*** Opening of Data ***

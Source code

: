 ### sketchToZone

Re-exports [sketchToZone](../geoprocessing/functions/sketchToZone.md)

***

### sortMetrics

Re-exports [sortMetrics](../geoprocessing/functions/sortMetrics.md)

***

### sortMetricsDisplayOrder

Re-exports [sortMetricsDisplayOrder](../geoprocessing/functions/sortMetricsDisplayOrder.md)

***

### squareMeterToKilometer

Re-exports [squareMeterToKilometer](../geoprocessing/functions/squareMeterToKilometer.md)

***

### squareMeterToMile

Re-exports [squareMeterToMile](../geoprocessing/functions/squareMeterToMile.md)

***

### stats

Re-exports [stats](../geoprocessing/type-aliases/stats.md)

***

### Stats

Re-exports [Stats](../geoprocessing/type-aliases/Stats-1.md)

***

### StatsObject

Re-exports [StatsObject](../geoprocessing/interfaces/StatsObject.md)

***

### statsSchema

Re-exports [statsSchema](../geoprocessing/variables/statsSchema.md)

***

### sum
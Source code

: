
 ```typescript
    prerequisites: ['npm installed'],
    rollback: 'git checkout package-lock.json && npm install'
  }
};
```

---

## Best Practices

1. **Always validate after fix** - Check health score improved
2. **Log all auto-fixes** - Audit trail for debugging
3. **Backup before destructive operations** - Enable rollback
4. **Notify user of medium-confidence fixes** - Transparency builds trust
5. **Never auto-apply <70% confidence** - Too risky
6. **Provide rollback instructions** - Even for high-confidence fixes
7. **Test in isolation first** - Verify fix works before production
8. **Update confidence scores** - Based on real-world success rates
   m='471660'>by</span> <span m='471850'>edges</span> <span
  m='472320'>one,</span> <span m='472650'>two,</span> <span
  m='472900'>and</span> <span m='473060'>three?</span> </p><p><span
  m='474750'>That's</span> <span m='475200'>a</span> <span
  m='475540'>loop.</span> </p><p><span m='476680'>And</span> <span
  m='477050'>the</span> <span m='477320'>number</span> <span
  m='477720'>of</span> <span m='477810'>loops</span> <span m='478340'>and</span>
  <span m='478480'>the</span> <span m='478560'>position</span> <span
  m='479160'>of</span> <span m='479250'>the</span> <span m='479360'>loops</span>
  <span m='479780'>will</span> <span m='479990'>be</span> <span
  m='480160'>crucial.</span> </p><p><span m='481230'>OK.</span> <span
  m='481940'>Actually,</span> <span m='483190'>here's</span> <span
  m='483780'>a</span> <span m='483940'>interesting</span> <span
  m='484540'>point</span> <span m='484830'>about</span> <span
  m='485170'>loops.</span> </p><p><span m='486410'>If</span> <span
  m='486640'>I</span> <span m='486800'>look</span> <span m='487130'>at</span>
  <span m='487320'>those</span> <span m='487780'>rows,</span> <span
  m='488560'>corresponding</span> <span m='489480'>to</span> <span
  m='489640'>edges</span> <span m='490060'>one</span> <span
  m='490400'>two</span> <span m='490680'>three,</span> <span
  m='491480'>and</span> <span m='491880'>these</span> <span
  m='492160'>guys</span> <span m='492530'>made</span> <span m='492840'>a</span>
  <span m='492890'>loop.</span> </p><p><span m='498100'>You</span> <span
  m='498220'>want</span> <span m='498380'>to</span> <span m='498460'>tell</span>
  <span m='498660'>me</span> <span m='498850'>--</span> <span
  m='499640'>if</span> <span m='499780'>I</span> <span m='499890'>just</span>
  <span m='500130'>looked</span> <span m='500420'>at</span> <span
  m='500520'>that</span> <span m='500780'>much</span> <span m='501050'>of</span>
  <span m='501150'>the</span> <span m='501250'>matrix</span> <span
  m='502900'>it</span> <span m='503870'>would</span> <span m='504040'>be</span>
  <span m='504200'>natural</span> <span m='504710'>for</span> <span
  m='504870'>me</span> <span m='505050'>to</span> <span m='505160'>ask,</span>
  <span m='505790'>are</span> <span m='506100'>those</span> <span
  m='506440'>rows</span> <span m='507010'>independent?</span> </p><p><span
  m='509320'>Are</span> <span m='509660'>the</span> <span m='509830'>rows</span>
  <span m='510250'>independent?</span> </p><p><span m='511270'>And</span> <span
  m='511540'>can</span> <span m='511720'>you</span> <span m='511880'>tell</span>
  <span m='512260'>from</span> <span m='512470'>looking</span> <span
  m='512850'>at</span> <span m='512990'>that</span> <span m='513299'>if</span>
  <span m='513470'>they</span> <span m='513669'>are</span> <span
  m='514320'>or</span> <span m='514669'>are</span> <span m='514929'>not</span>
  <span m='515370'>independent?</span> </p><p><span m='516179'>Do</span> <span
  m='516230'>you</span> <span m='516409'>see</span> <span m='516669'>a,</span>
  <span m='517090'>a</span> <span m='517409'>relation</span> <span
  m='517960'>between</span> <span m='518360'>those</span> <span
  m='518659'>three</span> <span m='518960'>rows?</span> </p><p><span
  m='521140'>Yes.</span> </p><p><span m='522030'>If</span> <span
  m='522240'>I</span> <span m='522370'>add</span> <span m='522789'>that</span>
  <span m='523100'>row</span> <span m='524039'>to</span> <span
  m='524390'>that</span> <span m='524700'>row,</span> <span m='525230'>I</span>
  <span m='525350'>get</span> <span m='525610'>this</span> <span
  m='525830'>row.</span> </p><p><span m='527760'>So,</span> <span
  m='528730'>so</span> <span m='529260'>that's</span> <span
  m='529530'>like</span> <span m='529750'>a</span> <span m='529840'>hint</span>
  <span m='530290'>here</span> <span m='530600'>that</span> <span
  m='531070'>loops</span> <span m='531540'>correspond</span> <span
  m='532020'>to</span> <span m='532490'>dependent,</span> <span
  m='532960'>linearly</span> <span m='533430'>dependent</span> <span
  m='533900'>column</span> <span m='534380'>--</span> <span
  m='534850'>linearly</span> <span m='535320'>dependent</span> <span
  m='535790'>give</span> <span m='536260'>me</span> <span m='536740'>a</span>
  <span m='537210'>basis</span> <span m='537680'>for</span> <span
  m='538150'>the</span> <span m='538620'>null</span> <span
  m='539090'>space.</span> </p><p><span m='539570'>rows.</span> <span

*** Close of Data ***

▶ _Task directions_
You are asked to count the lines of the records above in which the word "sketchToZone" occurs, and to give only that number.

▶ _Written solution_
2